Plainly, this is a promotional tool for D&D 4e. I know me and some of the guys from Collective Endeavour had a chat in March about the possibilities of something similar. Facebook has a massive latent geek audience who appear to have no problems outing themselves as fans of some pretty obscure topics, so having a roleplaying promotional app. seems pretty damned obvious.

However, as always, never underestimate the power of the internet to reduce people to their primal idiot. Already the applications forum is being deluged with complaints and whining. The most prevalent is that the app. is not particularly stable. It isn't. WotC blatantly underestimated the depth of geek on Facebook and the way that an app. which procs every 8 minutes or so is a gem in the world of the tabbed browser. There will obviously be a point where the expected conversion rate of people from D&D:TA to purchasing the D&D4e PHB makes any extra expenditure unviable - it is a promotional tool after all.

The next complaint is that it isn't complex enough. "Why can't my cleric heal?","Why can't my wizard blast things?" etc.

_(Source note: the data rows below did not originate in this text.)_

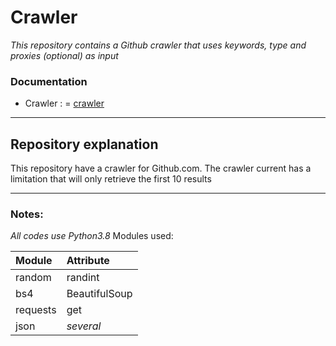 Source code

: # Crawler #

_*This repository contains a Github crawler that uses keywords, type and proxies (optional) as input*_

### Documentation ###
- Crawler : = [crawler](https://rickfernandes.github.io/crawler/docs/crawler.html)

---

## Repository explanation ##
This repository have a crawler for Github.com. The crawler current has a limitation that will only retrieve the first 10 results

---
### Notes: ###
*All codes use Python3.8*
Modules used:

|Module|Attribute|
|:-----|:-----|
|random|randint|
|bs4|BeautifulSoup|
|requests|get|
|json|*several*|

Could that be because that would cause untold levels of programming complexity that this little side project doesn't need? Its not targetted at old school D&D players. Rather it is targetted at lapsed players or new players, letting them see the new system. It doesn't need to be complex - all it needs to do is get you to pick up a copy of the PHB the next time you are in Borders!

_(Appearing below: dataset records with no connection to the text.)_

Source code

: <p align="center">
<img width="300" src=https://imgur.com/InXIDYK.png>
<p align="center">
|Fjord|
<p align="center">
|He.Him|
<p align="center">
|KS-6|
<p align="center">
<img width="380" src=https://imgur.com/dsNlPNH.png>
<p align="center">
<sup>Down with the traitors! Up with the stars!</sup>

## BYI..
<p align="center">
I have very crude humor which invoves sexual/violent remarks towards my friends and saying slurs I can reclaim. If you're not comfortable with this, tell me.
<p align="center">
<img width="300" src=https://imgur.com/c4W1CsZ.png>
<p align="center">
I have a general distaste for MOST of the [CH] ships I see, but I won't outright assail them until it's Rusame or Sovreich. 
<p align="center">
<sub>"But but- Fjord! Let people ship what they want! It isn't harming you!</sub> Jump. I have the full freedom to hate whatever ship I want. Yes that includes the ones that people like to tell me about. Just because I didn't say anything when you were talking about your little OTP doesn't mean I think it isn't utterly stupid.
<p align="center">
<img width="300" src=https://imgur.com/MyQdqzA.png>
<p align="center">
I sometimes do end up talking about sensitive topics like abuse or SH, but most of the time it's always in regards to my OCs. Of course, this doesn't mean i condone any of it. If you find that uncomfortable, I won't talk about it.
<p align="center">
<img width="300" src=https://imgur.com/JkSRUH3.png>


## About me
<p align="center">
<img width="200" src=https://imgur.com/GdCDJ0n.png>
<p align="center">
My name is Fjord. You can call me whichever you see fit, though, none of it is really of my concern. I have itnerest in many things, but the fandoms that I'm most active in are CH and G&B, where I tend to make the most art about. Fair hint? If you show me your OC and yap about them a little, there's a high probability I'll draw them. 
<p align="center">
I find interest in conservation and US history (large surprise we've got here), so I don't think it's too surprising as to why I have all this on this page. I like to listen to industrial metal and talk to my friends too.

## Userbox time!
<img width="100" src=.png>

Another complaint is that there are only two female characters in the game. Two of eight. Oh the flame wars! Apparently WotC should offer male and female versions of each character. The fact that the character images are from the iconic art from the books seems to have passed by everyone who is complaining. 'Why does my advert for Sure not have a MAN dousing himself in deodourant?!','Why is the Admiral in Admiral Car Insurance not a woman on 50% of the adverts?!'

The whinges go on and on. The problem, it seems, is that people are mistaking an advert for a game. Thats why you 'retire' at Level 11, the beginning of the Paragon tier in D&D. I wouldn't be surprised if there isn't a 'Want to continue your adventures? Buy D&D and build your own!' message at the end. As an advert, its fantastic - addictive, tongue-in-cheek and easy to use. As a game, it sucks massive wobbly throbbing monkey balls. As a catalyst for interweb angst and griping, its as good as ... well, anything else!

1 comment:

Vodkashok said...

And on the day that my character retires upon reaching level 11 ... they sort out the server problems. Fantastic!